Information about plants in flower this week
A news sheet prepared by a Gardens' volunteer, featuring the flowers, fruits and foliage of a selection of plants in
the Australian National Botanic Gardens .
Numbers before each plant refer to temporary IFTW labels in the gardens.
Numbers in square brackets [ ] refer to garden bed Sections. Featured plants are in bold type.
View past issues of 'In Flower This Week'.
3 - 16 August
Today we will walk from the Visitor Information Centre (VIC) up the hill behind the café in search of early-flowering wattles.
- Crowea exalata [Section 221], on your right in a pot as you leave the VIC, forms a mounded bush of fine green foliage with red stems dotted with pink star flowers. Croweas are neat long-blooming additions to any garden. This species is native to Queensland, New South Wales and Victoria.
- Leucopogon attenuatus [Section 174] is further on your right in a pot. A small shrub with white flowers on sparse stems, it occurs in the wild from Queensland to Victoria.
- Bear left up the road behind the café to see on your left Acronychia littoralis [Section 114]. This small tree has shiny green leaves with many clusters of green berries. The Scented Acronychia or Beach Acronychia grows naturally in north eastern coastal New South Wales and a few areas in adjacent Queensland. It is endangered in the wild.
- Bear right along the road behind the Rock Garden to see Acacia amoena [Section 3], or Boomerang Wattle, on your left. It is a small bush with tough yellow-green phyllodes (modified leaf-stalks) and golden balls of flowers. It is native to New South Wales and northern Victorian tablelands.
- Acacia blayana [Section 2] is on your left, with grey-green foliage and bright yellow balls of flowers. It is found only in Wadbilliga National Park near Bega, New South Wales. It is endangered in the wild.
- Acacia 'Purpurea' [Section 3] on your left has many sprays of golden balls of flowers with striking silver-grey fringed foliage with a feathery texture. This showy cultivated variety of Acacia baileyana is very fastgrowing and tough.
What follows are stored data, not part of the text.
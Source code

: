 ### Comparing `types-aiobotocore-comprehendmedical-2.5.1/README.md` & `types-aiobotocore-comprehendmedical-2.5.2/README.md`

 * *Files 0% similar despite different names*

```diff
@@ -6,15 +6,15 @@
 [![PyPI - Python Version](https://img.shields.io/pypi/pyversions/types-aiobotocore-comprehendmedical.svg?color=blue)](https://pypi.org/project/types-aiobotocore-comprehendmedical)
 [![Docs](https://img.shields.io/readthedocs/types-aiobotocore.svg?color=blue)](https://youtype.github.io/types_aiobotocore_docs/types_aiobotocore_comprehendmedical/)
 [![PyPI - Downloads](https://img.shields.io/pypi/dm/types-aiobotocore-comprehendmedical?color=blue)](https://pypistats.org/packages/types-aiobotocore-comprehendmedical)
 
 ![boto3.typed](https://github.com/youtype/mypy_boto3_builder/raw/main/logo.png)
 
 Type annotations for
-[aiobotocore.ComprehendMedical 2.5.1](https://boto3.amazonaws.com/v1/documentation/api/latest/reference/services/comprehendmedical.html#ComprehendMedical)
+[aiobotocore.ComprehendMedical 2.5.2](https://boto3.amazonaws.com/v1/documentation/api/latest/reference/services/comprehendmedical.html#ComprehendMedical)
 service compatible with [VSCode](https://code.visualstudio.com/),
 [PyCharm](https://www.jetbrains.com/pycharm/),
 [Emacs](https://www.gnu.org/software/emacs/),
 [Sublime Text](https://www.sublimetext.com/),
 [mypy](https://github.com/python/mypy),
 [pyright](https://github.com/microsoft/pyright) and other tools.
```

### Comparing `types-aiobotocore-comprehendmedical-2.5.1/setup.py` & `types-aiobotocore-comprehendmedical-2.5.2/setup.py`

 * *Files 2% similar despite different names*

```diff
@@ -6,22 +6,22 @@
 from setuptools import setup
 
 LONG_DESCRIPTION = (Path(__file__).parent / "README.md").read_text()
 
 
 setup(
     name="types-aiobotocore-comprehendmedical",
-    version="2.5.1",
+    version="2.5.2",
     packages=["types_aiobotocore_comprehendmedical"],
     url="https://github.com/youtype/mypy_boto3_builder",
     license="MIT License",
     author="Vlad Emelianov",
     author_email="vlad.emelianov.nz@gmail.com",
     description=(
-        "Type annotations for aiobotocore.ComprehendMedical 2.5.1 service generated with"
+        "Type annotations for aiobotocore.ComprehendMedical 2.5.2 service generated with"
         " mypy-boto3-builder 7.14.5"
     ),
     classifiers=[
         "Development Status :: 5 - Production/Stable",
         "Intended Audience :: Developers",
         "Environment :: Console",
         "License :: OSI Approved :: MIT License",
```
- Acacia boormanii [Section 3], or Snowy River Wattle, on your left, has fine needle foliage and masses of golden balls of flowers. It is a medium-sized, suckering, multi-stemmed, copse-forming shrub, with a native range in the alpine country of south eastern Australia.
- Turn left up the hill to see Acacia ulicifolia [Section 18], or Prickly Moses, on your right, with many pale yellow balls of flowers on fine, dark green, prickly foliage. This wattle grows along the eastern part of Australia from Queensland to Tasmania.
- On your left is Acacia oshanesii [Section 3], native to coastal New South Wales and Queensland. This tree has fine dark green divided foliage with some fluffy yellow balls of flowers.
- Acacia decora [Section 1], or Showy Wattle, on your left, has grey-green foliage and large golden balls of flowers. It is common in eastern Australia from Queensland to Victoria.
- Turn left along the edge of the Eucalypt Lawn to see on your left Acacia caesiella [Section 1], from the central slopes of New South Wales. It forms a low spreading bush of grey-green linear foliage with yellow balls of flowers.
- Turn back across the path to your right to see on your right Acacia cardiophylla [Section 18], or West Wyalong Wattle, with ferny light green bipinnate foliage and masses of yellow balls of flowers. It occurs in the wild in central and southern New South Wales.
- Continue over to the main path leading downhill to see Acacia trigonophylla [Section 18] on your far left, which is an interesting wattle with flattened phyllodes and gold balls of flowers blooming on the stem. It is native to southwestern Western Australia.
- On both your left and right is Acacia consobrina [Section 18], native to southwestern Western Australia. It is a low bush with grey foliage and large golden balls of flowers.
- Acacia venulosa [Section 18], further along on your left, has green linear foliage and bright yellow balls of flowers. It is native to northern coastal and tableland areas of New South Wales and south-eastern Queensland, especially in the Stanthorpe area.